> [What is expected] Look through the records below and collect all lines that hold the string "documentclass".

★ ★ ★

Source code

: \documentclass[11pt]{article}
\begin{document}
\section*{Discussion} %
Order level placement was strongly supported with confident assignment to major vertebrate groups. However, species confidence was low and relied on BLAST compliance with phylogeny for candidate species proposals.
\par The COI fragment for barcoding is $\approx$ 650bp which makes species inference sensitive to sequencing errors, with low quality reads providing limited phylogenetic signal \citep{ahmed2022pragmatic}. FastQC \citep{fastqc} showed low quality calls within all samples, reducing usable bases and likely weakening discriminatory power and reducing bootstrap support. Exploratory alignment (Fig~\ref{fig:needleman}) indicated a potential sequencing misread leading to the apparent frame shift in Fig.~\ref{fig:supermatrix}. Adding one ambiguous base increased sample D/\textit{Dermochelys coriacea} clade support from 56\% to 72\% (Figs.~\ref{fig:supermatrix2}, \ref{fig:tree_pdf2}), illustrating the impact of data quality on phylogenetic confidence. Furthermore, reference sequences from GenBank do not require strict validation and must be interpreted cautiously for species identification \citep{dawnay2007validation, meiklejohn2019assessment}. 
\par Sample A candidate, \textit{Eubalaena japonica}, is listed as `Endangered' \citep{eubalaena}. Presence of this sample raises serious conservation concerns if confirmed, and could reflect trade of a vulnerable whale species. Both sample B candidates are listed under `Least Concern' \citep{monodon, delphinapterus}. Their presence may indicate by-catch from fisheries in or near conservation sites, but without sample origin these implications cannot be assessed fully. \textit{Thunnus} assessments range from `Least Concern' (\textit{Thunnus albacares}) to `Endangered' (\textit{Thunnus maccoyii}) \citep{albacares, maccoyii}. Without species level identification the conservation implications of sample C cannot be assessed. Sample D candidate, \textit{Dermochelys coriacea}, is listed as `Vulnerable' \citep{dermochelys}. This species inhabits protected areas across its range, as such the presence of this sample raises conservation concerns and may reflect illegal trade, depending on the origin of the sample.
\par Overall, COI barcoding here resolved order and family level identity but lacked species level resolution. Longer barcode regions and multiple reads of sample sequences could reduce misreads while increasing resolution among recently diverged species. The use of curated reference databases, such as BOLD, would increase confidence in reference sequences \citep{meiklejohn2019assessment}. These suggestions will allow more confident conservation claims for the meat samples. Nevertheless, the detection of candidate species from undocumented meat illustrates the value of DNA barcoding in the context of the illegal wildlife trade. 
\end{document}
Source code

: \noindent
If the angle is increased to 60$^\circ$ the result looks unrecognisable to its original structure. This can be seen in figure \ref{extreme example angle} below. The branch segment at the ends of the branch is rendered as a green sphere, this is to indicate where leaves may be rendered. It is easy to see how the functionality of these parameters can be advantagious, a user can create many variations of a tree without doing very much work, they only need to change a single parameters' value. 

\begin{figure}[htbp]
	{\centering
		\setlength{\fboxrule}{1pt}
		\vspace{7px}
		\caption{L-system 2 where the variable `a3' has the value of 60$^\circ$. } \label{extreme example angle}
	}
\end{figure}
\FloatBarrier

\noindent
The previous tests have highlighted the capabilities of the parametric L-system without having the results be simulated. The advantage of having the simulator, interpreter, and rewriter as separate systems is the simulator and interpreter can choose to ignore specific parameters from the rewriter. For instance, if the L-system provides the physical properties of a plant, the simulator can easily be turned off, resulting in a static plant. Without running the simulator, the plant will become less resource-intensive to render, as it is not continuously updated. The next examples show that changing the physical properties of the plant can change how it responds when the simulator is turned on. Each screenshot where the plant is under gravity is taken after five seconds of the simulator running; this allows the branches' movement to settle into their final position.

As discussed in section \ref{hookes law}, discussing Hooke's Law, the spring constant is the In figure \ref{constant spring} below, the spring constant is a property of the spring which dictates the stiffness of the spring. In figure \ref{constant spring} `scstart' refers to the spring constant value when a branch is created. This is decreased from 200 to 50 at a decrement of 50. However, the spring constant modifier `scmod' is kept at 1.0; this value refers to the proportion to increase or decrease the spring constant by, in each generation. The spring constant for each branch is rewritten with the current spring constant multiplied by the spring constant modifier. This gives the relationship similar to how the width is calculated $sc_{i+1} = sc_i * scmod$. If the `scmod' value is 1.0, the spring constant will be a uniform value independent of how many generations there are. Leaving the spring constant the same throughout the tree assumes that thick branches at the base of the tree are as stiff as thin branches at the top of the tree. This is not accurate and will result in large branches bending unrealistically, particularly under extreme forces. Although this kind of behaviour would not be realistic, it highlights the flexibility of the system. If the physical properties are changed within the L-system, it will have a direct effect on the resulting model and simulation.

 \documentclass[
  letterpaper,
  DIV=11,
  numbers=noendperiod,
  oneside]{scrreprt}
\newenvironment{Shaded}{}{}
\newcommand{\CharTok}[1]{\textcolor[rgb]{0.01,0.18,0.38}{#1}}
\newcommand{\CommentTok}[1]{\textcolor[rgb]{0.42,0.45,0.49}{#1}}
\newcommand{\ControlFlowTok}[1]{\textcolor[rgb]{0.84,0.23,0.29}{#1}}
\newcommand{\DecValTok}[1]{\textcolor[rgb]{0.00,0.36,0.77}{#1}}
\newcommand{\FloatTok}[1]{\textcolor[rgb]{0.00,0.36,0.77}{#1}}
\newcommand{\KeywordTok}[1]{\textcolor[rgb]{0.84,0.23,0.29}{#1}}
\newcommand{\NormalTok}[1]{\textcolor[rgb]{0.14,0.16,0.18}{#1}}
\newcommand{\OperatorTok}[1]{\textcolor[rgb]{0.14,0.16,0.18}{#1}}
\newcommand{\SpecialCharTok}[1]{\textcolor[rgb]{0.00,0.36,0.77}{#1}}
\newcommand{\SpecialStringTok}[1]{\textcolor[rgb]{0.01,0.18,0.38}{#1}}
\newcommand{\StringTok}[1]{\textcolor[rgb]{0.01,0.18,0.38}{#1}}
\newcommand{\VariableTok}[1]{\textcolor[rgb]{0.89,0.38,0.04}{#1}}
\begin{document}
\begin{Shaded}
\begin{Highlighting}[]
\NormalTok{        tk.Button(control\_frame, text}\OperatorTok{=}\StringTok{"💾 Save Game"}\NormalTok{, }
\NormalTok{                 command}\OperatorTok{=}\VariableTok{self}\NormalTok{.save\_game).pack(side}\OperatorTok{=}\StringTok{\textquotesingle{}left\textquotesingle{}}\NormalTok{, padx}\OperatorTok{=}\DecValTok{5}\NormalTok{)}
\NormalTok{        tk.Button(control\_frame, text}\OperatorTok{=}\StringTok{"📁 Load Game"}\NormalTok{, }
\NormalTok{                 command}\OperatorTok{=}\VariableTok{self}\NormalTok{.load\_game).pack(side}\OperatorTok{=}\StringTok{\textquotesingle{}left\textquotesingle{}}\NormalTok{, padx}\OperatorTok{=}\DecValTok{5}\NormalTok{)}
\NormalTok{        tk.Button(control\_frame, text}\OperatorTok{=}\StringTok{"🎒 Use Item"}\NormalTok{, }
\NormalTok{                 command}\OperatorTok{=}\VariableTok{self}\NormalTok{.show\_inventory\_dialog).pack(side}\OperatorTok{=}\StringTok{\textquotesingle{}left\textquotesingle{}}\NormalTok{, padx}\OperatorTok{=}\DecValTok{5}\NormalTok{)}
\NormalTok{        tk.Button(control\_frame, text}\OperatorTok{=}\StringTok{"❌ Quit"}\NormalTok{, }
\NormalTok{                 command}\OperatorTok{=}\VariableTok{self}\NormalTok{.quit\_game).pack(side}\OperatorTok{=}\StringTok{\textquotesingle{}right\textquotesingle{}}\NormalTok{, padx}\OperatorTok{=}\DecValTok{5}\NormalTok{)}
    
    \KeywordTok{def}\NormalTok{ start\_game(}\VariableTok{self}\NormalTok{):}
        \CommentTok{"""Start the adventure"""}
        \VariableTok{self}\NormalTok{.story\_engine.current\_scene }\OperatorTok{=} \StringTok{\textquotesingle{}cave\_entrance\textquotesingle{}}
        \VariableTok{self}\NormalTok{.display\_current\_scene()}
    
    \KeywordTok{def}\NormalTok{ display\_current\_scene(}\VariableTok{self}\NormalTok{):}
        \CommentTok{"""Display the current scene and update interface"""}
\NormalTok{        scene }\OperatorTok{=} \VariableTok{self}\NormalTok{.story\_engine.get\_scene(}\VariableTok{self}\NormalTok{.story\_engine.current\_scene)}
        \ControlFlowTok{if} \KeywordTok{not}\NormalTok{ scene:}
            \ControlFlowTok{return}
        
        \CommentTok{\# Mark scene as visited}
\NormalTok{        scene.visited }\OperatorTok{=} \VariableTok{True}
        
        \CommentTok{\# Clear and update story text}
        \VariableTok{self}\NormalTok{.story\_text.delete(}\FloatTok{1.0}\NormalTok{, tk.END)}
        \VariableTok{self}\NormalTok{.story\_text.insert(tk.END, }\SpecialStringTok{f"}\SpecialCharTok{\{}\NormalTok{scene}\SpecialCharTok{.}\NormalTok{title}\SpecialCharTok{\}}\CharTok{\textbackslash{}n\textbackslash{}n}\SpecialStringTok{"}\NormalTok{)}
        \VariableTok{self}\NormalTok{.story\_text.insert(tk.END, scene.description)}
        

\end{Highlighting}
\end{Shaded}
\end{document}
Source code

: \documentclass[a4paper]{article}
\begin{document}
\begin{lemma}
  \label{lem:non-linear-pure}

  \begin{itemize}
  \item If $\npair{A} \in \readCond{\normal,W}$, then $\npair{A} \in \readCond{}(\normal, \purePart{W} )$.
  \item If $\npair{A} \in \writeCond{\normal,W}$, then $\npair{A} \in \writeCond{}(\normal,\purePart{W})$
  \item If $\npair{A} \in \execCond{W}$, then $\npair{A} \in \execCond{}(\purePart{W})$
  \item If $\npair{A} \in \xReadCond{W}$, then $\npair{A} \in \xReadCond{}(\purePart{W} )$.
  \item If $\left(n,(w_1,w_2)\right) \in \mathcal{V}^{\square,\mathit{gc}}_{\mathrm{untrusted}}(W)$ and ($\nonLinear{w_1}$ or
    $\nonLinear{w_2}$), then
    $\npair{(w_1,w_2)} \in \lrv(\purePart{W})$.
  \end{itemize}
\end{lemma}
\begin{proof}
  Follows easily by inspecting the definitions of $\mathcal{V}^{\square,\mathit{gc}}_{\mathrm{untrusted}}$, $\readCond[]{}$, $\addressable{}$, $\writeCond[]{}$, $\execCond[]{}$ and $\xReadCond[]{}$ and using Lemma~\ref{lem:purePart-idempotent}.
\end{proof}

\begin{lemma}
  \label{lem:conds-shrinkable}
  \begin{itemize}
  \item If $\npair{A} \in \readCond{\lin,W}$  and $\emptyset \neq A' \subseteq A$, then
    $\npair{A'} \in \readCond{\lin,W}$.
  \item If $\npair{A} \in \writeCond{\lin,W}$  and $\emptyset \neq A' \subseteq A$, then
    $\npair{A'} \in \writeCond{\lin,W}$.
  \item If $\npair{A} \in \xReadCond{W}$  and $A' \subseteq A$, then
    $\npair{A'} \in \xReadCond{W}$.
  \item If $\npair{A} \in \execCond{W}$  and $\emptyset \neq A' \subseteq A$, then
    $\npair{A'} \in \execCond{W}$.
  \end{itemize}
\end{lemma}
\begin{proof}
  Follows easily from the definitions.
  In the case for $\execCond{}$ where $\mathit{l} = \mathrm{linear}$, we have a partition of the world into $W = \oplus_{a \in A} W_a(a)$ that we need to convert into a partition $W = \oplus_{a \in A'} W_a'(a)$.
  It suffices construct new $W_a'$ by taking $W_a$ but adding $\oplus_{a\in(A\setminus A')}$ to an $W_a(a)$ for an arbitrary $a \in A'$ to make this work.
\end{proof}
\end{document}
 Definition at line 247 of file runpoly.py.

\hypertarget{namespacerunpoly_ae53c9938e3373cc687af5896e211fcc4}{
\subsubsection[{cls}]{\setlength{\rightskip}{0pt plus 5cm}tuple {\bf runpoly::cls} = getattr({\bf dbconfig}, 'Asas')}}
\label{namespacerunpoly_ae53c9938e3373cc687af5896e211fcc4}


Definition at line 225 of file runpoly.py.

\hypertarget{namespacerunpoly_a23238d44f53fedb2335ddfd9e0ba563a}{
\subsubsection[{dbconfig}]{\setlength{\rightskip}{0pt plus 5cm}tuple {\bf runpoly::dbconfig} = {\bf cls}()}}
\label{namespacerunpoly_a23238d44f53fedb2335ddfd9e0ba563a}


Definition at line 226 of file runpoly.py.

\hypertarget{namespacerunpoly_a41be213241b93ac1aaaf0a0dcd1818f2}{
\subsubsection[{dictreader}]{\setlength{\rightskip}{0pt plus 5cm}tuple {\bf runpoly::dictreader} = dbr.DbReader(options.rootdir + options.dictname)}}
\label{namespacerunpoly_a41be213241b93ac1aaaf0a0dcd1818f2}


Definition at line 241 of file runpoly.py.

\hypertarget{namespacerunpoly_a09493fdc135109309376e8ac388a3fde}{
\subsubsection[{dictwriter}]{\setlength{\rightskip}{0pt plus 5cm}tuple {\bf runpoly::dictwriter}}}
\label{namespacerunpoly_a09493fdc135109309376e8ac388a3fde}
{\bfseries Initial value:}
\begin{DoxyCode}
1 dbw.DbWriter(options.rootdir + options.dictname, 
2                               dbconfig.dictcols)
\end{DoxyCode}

★ ★ ★

> [Solution]
: \documentclass[11pt]{article}
 \documentclass[
: \documentclass[a4paper]{article}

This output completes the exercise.